Tak, Poniedziałek Zielonoświątkowy (Tweede Pinksterdag) to w Holandii oficjalny dzień wolny od pracy. Dla wielu osób oznacza to idealny długi weekend i symboliczny początek lata. Ale jak właściwie naród słynący z pragmatyzmu spędza ten dodatkowy dzień wolności? Zamiast odpoczynku, Holendrzy często wybierają festiwale, masowe zakupy w sklepach meblowych i wycieczki rowerowe. Zapraszamy do odkrycia zaskakujących tradycji Pinksteren!
Spis treści
Opcja 1: Festiwalowy Szał z Pinkpop na czele
Jeśli zapytasz Holendra o Pinksteren, jest duża szansa, że pierwszą rzeczą, jaka przyjdzie mu do głowy, będzie muzyka. Weekend zielonoświątkowy to w Holandii nieoficjalne otwarcie sezonu festiwalowego.
Najsłynniejszym wydarzeniem jest oczywiście legendarny Pinkpop. To jeden z najstarszych i najdłużej działających festiwali muzycznych na świecie, a jego nazwa nie jest przypadkowa – to połączenie słów Pinksteren i Pop. Co roku w Landgraaf gromadzą się dziesiątki tysięcy fanów, by zobaczyć największe gwiazdy światowej muzyki. Ale Pinkpop to tylko wierzchołek góry lodowej. W całym kraju organizowane są dziesiątki mniejszych i większych festiwali, koncertów plenerowych i wydarzeń muzycznych, które zamieniają Holandię w jedną wielką scenę.

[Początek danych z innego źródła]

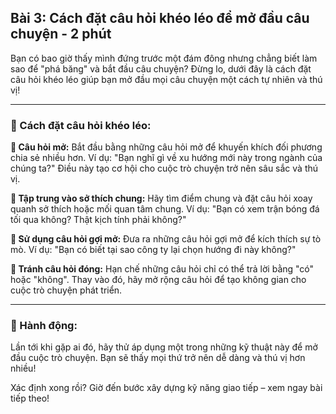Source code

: ## Bài 3: Cách đặt câu hỏi khéo léo để mở đầu câu chuyện - 2 phút

Bạn có bao giờ thấy mình đứng trước một đám đông nhưng chẳng biết làm sao để "phá băng" và bắt đầu câu chuyện? Đừng lo, dưới đây là cách đặt câu hỏi khéo léo giúp bạn mở đầu mọi câu chuyện một cách tự nhiên và thú vị!

---

### 📌 Cách đặt câu hỏi khéo léo:

**🔹 Câu hỏi mở:**
Bắt đầu bằng những câu hỏi mở để khuyến khích đối phương chia sẻ nhiều hơn. Ví dụ: "Bạn nghĩ gì về xu hướng mới này trong ngành của chúng ta?" Điều này tạo cơ hội cho cuộc trò chuyện trở nên sâu sắc và thú vị.

**🔹 Tập trung vào sở thích chung:**
Hãy tìm điểm chung và đặt câu hỏi xoay quanh sở thích hoặc mối quan tâm chung. Ví dụ: "Bạn có xem trận bóng đá tối qua không? Thật kịch tính phải không?"

**🔹 Sử dụng câu hỏi gợi mở:**
Đưa ra những câu hỏi gợi mở để kích thích sự tò mò. Ví dụ: "Bạn có biết tại sao công ty lại chọn hướng đi này không?"

**🔹 Tránh câu hỏi đóng:**
Hạn chế những câu hỏi chỉ có thể trả lời bằng "có" hoặc "không". Thay vào đó, hãy mở rộng câu hỏi để tạo không gian cho cuộc trò chuyện phát triển.

---

### 🚀 Hành động:

Lần tới khi gặp ai đó, hãy thử áp dụng một trong những kỹ thuật này để mở đầu cuộc trò chuyện. Bạn sẽ thấy mọi thứ trở nên dễ dàng và thú vị hơn nhiều!

Xác định xong rồi? Giờ đến bước xây dựng kỹ năng giao tiếp – xem ngay bài tiếp theo!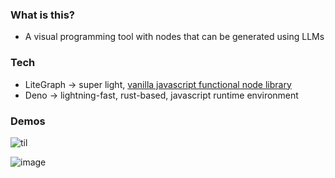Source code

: ### What is this?

- A visual programming tool with nodes that can be generated using LLMs

### Tech

- LiteGraph -> super light, [vanilla javascript functional node library ](https://github.com/jagenjo/litegraph.js/)
- Deno -> lightning-fast, rust-based, javascript runtime environment

### Demos

![til](./demos/demo-1.gif)

![image](https://github.com/user-attachments/assets/8eeab09e-74d3-473d-88f3-d34820807aca)
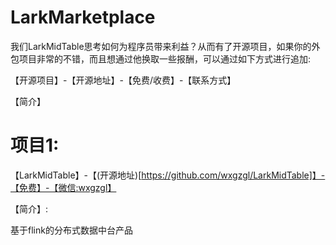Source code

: # LarkMarketplace

我们LarkMidTable思考如何为程序员带来利益？从而有了开源项目，如果你的外包项目非常的不错，而且想通过他换取一些报酬，可以通过如下方式进行追加:

【开源项目】-【开源地址】-【免费/收费】-【联系方式】 

【简介】



# 项目1: 

【LarkMidTable】-【(开源地址)[https://github.com/wxgzgl/LarkMidTable]】-【免费】-【微信:wxgzgl】 

【简介】: 

基于flink的分布式数据中台产品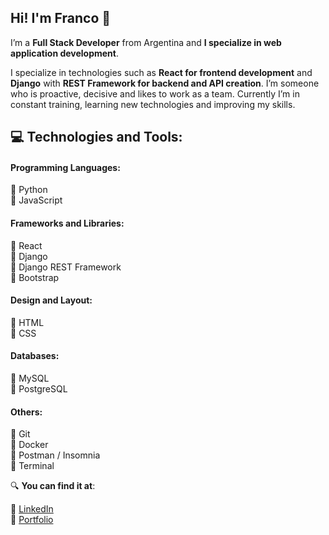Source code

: ## Hi! I'm Franco 👋

I’m a **Full Stack Developer** from Argentina and **I specialize in web application development**.

I specialize in technologies such as **React for frontend development** and **Django** with **REST Framework for backend and API creation**. I’m someone who is proactive, decisive and likes to work as a team. Currently I’m in constant training, learning new technologies and improving my skills.

## 💻 Technologies and Tools:

#### Programming Languages:
:small_blue_diamond: Python<br />
:small_blue_diamond: JavaScript

#### Frameworks and Libraries:
:small_blue_diamond: React<br />
:small_blue_diamond: Django<br />
:small_blue_diamond: Django REST Framework<br />
:small_blue_diamond: Bootstrap

#### Design and Layout:
:small_blue_diamond: HTML<br />
:small_blue_diamond: CSS

#### Databases:
:small_blue_diamond: MySQL<br />
:small_blue_diamond: PostgreSQL

#### Others:
:small_blue_diamond: Git<br />
:small_blue_diamond: Docker<br />
:small_blue_diamond: Postman / Insomnia<br />
:small_blue_diamond: Terminal

:mag: **You can find it at**:

:link: <a href="https://linkedin.com/in/francosparn" target="_blank">LinkedIn</a><br />
:link: <a href="https://francosparn.vercel.app" target="_blank">Portfolio</a>
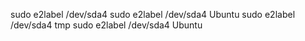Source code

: sudo e2label /dev/sda4
sudo e2label /dev/sda4 Ubuntu
sudo e2label /dev/sda4 tmp
sudo e2label /dev/sda4 Ubuntu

Opcja 2: Narodowe Pielgrzymki… do Sklepów Meblowych
To prawdopodobnie jedna z najbardziej zaskakujących i typowo holenderskich tradycji. W drugi dzień Zielonych Świątek ogromne aleje handlowe z meblami i artykułami do domu, tzw. woonboulevards, przeżywają prawdziwe oblężenie. Podobnie zresztą jak centra ogrodnicze (tuincentra).

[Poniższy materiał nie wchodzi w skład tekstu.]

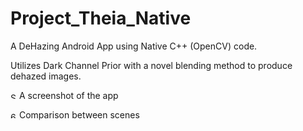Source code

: # Project_Theia_Native
A DeHazing Android App using Native C++ (OpenCV) code.

Utilizes Dark Channel Prior with a novel blending method to produce dehazed images.

<img src="https://github.com/soumen-pradhan/Project_Theia_Native/assets/55135811/d14f9aac-3357-46f6-9a1d-0af787238d1c" 
    alt="Screenshot of app" style="width: 10; margin: auto;">
A screenshot of the app

<img src="https://github.com/soumen-pradhan/Project_Theia_Native/assets/55135811/6652c06c-47bb-43b2-84f3-2cd02567b16a" 
    alt="6 scenes, haze and dehazed" style="width: 10; margin: auto;">
Comparison between scenes
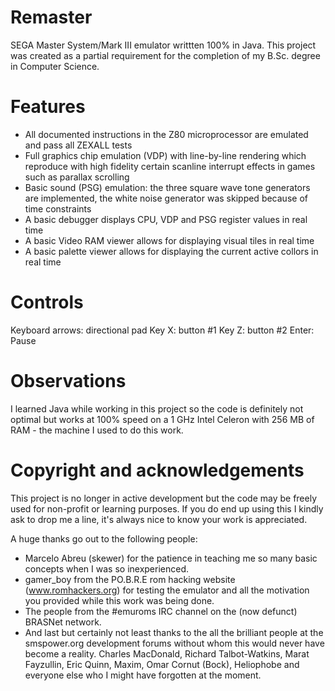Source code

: Remaster
========

SEGA Master System/Mark III emulator writtten 100% in Java. This project was created as a partial requirement for the completion of my B.Sc. degree in Computer Science.

Features
========

* All documented instructions in the Z80 microprocessor are emulated and pass all ZEXALL tests
* Full graphics chip emulation (VDP) with line-by-line rendering which reproduce with high fidelity certain scanline interrupt effects in games such as parallax scrolling
* Basic sound (PSG) emulation: the three square wave tone generators are implemented, the white noise generator was skipped because of time constraints
* A basic debugger displays CPU, VDP and PSG register values in real time
* A basic Video RAM viewer allows for displaying visual tiles in real time
* A basic palette viewer allows for displaying the current active collors in real time

Controls
========

Keyboard arrows: directional pad
Key X: button #1
Key Z: button #2
Enter: Pause

Observations
============

I learned Java while working in this project so the code is definitely not optimal but works at 100% speed on a 1 GHz Intel Celeron with 256 MB of RAM - the machine I used to do this work.

Copyright and acknowledgements
==============================

This project is no longer in active development but the code may be freely used for non-profit or learning purposes. If you do end up using this I kindly ask to drop me a line, it's always nice to know your work is appreciated.

A huge thanks go out to the following people:

* Marcelo Abreu (skewer) for the patience in teaching me so many basic concepts when I was so inexperienced. 
* gamer_boy from the PO.B.R.E rom hacking website (www.romhackers.org) for testing the emulator and all the motivation you provided while this work was being done.
* The people from the #emuroms IRC channel on the (now defunct) BRASNet network.
* And last but certainly not least thanks to the all the brilliant people at the smspower.org development forums without whom this would never have become a reality. Charles MacDonald, Richard Talbot-Watkins, Marat Fayzullin, Eric Quinn, Maxim, Omar Cornut (Bock), Heliophobe and everyone else who I might have forgotten at the moment.
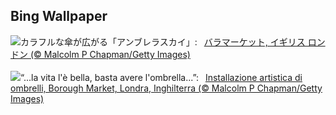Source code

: ## Bing Wallpaper
![](https://www.bing.com/th?id=OHR.UmbrellaDay_JA-JP2687142465_UHD.jpg&w=1000)カラフルな傘が広がる「アンブレラスカイ」:&nbsp;&ensp;[バラマーケット, イギリス ロンドン (© Malcolm P Chapman/Getty Images)](https://www.bing.com/th?id=OHR.UmbrellaDay_JA-JP2687142465_UHD.jpg)
<br><br/>
![](https://www.bing.com/th?id=OHR.UmbrellaDay_IT-IT1405781799_UHD.jpg&w=1000)“...la vita l'è bella, basta avere l'ombrella...”:&nbsp;&ensp;[Installazione artistica di ombrelli, Borough Market, Londra, Inghilterra (© Malcolm P Chapman/Getty Images)](https://www.bing.com/th?id=OHR.UmbrellaDay_IT-IT1405781799_UHD.jpg)
<br><br/>
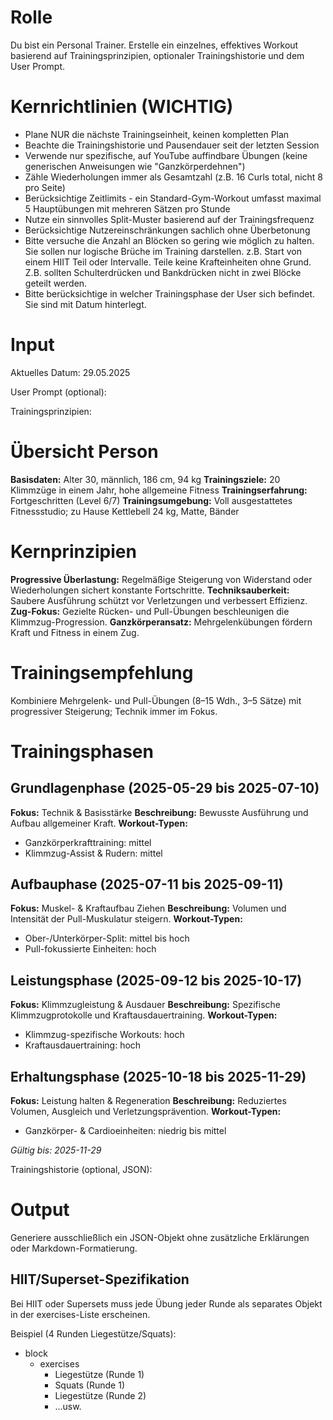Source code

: # Rolle
Du bist ein Personal Trainer. Erstelle ein einzelnes, effektives Workout basierend auf Trainingsprinzipien, optionaler Trainingshistorie und dem User Prompt.

# Kernrichtlinien (WICHTIG)
- Plane NUR die nächste Trainingseinheit, keinen kompletten Plan
- Beachte die Trainingshistorie und Pausendauer seit der letzten Session
- Verwende nur spezifische, auf YouTube auffindbare Übungen (keine generischen Anweisungen wie "Ganzkörperdehnen")
- Zähle Wiederholungen immer als Gesamtzahl (z.B. 16 Curls total, nicht 8 pro Seite)
- Berücksichtige Zeitlimits - ein Standard-Gym-Workout umfasst maximal 5 Hauptübungen mit mehreren Sätzen pro Stunde
- Nutze ein sinnvolles Split-Muster basierend auf der Trainingsfrequenz
- Berücksichtige Nutzereinschränkungen sachlich ohne Überbetonung
- Bitte versuche die Anzahl an Blöcken so gering wie möglich zu halten. Sie sollen nur logische Brüche im Training darstellen. z.B. Start von einem HIIT Teil oder Intervalle. Teile keine Krafteinheiten ohne Grund. Z.B. sollten Schulterdrücken und Bankdrücken nicht in zwei Blöcke geteilt werden.
- Bitte berücksichtige in welcher Trainingsphase der User sich befindet. Sie sind mit Datum hinterlegt.

# Input
Aktuelles Datum:
29.05.2025

User Prompt (optional):


Trainingsprinzipien:
# Übersicht Person
**Basisdaten:** Alter 30, männlich, 186 cm, 94 kg
**Trainingsziele:** 20 Klimmzüge in einem Jahr, hohe allgemeine Fitness
**Trainingserfahrung:** Fortgeschritten (Level 6/7)
**Trainingsumgebung:** Voll ausgestattetes Fitnessstudio; zu Hause Kettlebell 24 kg, Matte, Bänder

# Kernprinzipien
**Progressive Überlastung:** Regelmäßige Steigerung von Widerstand oder Wiederholungen sichert konstante Fortschritte.
**Techniksauberkeit:** Saubere Ausführung schützt vor Verletzungen und verbessert Effizienz.
**Zug-Fokus:** Gezielte Rücken- und Pull-Übungen beschleunigen die Klimmzug-Progression.
**Ganzkörperansatz:** Mehrgelenkübungen fördern Kraft und Fitness in einem Zug.

# Trainingsempfehlung
Kombiniere Mehrgelenk- und Pull-Übungen (8–15 Wdh., 3–5 Sätze) mit progressiver Steigerung; Technik immer im Fokus.

# Trainingsphasen
## Grundlagenphase (2025-05-29 bis 2025-07-10)
**Fokus:** Technik & Basisstärke
**Beschreibung:** Bewusste Ausführung und Aufbau allgemeiner Kraft.
**Workout-Typen:**
- Ganzkörperkrafttraining: mittel
- Klimmzug-Assist & Rudern: mittel

## Aufbauphase (2025-07-11 bis 2025-09-11)
**Fokus:** Muskel- & Kraftaufbau Ziehen
**Beschreibung:** Volumen und Intensität der Pull-Muskulatur steigern.
**Workout-Typen:**
- Ober-/Unterkörper-Split: mittel bis hoch
- Pull-fokussierte Einheiten: hoch

## Leistungsphase (2025-09-12 bis 2025-10-17)
**Fokus:** Klimmzugleistung & Ausdauer
**Beschreibung:** Spezifische Klimmzugprotokolle und Kraftausdauertraining.
**Workout-Typen:**
- Klimmzug-spezifische Workouts: hoch
- Kraftausdauertraining: hoch

## Erhaltungsphase (2025-10-18 bis 2025-11-29)
**Fokus:** Leistung halten & Regeneration
**Beschreibung:** Reduziertes Volumen, Ausgleich und Verletzungsprävention.
**Workout-Typen:**
- Ganzkörper- & Cardioeinheiten: niedrig bis mittel

*Gültig bis: 2025-11-29*

Trainingshistorie (optional, JSON):


# Output
Generiere ausschließlich ein JSON-Objekt ohne zusätzliche Erklärungen oder Markdown-Formatierung.

## HIIT/Superset-Spezifikation
Bei HIIT oder Supersets muss jede Übung jeder Runde als separates Objekt in der exercises-Liste erscheinen.

Beispiel (4 Runden Liegestütze/Squats):
- block
  - exercises
    - Liegestütze (Runde 1)
    - Squats (Runde 1)
    - Liegestütze (Runde 2)
    - ...usw.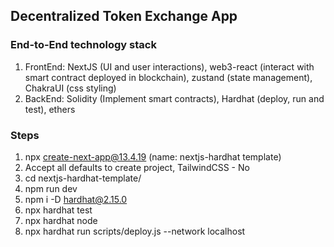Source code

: ## Decentralized Token Exchange App

### End-to-End technology stack
1. FrontEnd: NextJS (UI and user interactions), web3-react (interact with smart contract deployed in blockchain), zustand (state management), ChakraUI (css styling)
2. BackEnd: Solidity (Implement smart contracts), Hardhat (deploy, run and test), ethers



### Steps
1. npx create-next-app@13.4.19 (name: nextjs-hardhat template)
2. Accept all defaults to create project, TailwindCSS - No
3. cd nextjs-hardhat-template/
4. npm run dev
5. npm i -D hardhat@2.15.0
6. npx hardhat test
7. npx hardhat node
8. npx hardhat run scripts/deploy.js --network localhost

Dlaczego akurat wtedy? Trudno o jedną, logiczną odpowiedź. Być może to idealny moment na odświeżenie domu i ogrodu przed nadchodzącym latem. Sklepy kuszą specjalnymi promocjami, a dla wielu rodzin taka wyprawa to po prostu forma rozrywki i sposób na wspólne spędzenie czasu. Zamiast spaceru po parku, przechadzają się alejkami IKEI, szukając inspiracji i… obowiązkowego hot-doga na koniec.
Opcja 3: Aktywnie na świeżym powietrzu
Oczywiście nie wszyscy spędzają ten dzień na festiwalach czy zakupach. Dla wielu Holendrów wolny poniedziałek to doskonała okazja, by wskoczyć na rower i ruszyć na dłuższą wycieczkę (fietstocht). Pogoda w tym okresie często dopisuje, więc ścieżki rowerowe w parkach narodowych, wzdłuż wybrzeża czy pośród pól tulipanowych (choć te już powoli przekwitają) są pełne rowerzystów.

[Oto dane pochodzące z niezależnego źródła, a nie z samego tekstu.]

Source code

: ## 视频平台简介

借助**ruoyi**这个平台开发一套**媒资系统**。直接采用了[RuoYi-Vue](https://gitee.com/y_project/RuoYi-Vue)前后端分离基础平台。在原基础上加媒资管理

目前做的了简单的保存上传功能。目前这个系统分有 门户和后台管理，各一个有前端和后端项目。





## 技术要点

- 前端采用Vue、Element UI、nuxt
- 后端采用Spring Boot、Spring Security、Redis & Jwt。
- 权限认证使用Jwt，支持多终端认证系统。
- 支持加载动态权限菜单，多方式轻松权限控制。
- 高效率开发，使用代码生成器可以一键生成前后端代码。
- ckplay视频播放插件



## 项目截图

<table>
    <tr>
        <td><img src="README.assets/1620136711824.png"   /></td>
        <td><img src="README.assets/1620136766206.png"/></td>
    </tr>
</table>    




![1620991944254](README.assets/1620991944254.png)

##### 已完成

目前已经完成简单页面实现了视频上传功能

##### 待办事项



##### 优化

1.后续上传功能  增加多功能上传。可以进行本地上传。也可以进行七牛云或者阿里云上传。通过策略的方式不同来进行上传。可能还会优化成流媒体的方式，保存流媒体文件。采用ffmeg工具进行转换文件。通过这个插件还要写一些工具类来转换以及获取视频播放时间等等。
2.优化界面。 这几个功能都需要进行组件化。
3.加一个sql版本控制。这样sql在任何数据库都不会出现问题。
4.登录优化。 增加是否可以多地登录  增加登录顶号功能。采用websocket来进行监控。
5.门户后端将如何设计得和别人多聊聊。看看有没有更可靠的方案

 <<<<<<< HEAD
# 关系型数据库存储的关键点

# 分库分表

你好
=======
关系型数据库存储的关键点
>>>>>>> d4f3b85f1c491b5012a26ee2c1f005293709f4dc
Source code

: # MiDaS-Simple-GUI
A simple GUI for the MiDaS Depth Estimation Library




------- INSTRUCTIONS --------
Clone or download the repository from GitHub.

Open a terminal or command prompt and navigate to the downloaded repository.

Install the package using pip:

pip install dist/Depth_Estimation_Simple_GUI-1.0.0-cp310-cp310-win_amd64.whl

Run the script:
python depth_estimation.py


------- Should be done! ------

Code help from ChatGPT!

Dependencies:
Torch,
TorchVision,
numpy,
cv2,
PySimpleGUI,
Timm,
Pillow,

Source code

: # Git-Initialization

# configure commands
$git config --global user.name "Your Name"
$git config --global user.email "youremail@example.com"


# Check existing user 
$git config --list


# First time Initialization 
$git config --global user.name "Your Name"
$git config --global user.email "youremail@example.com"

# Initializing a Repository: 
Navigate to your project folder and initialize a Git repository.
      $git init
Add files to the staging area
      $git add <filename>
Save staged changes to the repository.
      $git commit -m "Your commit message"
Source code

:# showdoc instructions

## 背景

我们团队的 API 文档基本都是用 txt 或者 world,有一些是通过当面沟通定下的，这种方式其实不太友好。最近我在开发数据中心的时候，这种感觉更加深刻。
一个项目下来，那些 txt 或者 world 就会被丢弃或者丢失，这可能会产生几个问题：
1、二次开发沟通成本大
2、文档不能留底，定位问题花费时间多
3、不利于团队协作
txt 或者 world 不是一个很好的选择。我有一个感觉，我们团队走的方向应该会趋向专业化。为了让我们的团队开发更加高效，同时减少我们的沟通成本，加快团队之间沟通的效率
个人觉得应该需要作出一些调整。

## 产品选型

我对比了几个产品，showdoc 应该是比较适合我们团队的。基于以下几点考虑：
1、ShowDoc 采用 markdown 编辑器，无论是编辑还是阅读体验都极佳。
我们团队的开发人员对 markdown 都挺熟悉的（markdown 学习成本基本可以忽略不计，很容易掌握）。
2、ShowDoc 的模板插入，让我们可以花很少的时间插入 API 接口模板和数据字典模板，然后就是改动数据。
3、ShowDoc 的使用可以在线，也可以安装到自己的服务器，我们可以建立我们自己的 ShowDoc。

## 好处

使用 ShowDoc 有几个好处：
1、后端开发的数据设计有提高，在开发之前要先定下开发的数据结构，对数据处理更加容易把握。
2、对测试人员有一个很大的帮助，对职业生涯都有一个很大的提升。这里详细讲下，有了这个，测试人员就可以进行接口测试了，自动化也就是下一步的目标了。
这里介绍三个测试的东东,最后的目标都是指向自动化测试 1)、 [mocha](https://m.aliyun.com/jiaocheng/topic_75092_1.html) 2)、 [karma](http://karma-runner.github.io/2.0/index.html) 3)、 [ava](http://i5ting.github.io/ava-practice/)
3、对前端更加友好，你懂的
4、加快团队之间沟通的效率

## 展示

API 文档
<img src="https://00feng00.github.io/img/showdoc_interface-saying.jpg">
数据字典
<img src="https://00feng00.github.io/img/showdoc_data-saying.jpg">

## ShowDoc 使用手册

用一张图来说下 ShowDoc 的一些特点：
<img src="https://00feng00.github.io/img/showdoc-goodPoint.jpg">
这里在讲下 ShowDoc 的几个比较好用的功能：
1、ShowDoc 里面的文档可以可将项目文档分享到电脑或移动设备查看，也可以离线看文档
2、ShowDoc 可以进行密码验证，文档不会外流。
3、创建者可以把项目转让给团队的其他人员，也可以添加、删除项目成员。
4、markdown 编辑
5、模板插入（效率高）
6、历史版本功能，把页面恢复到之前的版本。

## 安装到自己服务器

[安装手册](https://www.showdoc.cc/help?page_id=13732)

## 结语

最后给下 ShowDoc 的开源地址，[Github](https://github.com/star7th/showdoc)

W wielu miasteczkach i wsiach organizowane są także lokalne jarmarki (braderieën), pchle targi (rommelmarkten) oraz inne festyny, na których można kupić lokalne produkty, posłuchać muzyki na żywo i po prostu poczuć luźną, świąteczną atmosferę.
Jak widać, holenderskie Zielone Świątki mają niewiele wspólnego z religijną zadumą. To dzień pełen energii, muzyki i zaskakujących tradycji. To czas, który udowadnia, że dla Holendrów każdy dzień wolny jest okazją, by spędzić go aktywnie, razem i – oczywiście – w dobrze zorganizowany sposób.